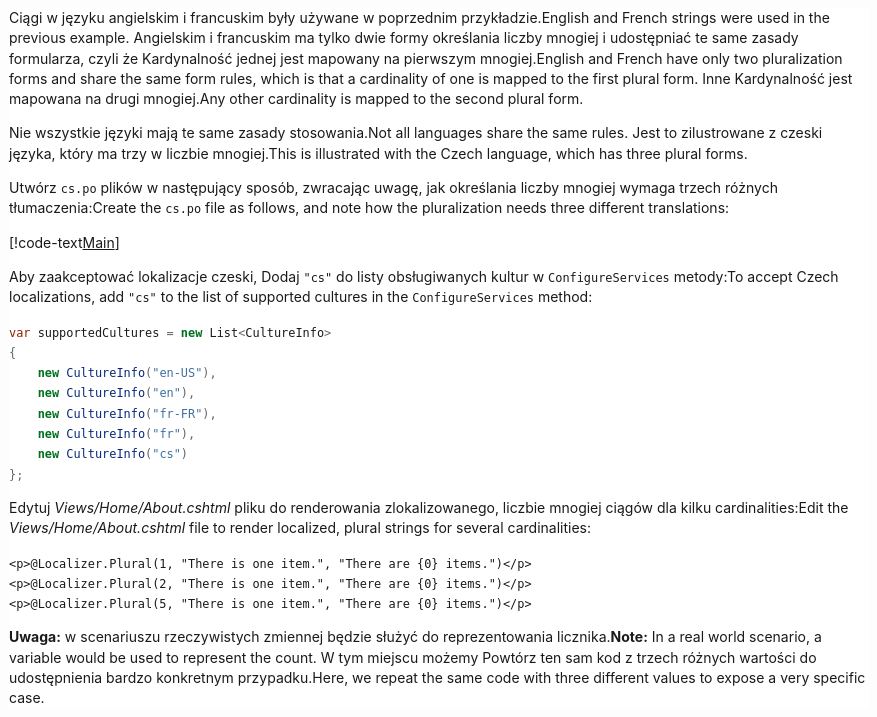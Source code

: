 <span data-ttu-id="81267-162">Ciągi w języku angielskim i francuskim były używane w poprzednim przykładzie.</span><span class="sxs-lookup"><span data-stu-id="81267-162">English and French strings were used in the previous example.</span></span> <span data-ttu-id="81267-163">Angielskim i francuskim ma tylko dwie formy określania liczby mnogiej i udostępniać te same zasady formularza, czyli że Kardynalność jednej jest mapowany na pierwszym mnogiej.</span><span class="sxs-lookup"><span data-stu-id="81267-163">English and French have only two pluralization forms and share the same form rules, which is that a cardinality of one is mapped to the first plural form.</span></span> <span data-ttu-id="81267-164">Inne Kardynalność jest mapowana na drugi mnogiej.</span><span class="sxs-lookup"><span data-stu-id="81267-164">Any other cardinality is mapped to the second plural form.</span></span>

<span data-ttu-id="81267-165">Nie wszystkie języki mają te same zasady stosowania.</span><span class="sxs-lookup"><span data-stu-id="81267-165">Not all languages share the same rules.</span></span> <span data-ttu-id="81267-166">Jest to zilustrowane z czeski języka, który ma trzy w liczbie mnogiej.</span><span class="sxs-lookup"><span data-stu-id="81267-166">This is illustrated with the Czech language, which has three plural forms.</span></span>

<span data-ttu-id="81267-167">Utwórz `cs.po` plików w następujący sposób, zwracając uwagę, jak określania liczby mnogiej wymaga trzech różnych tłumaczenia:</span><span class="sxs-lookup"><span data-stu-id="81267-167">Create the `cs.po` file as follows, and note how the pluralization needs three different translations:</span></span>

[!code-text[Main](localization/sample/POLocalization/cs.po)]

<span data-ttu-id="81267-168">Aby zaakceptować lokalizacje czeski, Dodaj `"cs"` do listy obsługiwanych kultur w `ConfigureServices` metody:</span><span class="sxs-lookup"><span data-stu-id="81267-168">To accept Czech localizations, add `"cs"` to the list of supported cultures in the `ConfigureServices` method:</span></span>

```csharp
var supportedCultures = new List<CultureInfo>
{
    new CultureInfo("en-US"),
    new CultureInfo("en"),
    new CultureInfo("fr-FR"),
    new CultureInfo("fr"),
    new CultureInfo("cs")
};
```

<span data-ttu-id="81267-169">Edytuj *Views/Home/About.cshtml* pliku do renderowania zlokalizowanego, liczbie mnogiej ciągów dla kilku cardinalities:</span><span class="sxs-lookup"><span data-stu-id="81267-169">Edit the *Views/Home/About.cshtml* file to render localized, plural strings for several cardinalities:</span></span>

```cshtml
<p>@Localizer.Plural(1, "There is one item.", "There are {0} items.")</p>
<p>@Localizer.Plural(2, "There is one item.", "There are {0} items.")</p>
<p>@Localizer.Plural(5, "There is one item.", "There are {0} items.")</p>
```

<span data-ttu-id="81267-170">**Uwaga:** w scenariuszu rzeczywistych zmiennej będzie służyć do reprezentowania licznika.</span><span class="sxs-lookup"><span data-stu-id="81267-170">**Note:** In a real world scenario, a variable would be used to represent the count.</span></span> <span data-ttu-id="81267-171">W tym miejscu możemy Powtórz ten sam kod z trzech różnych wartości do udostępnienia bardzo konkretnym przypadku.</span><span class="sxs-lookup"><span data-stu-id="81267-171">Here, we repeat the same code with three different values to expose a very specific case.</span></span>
§
### [WORK TASK]
Reply with nothing except the number of lines in the listing above that include the string "CultureInfo".

### [TASK RESPONSE]
6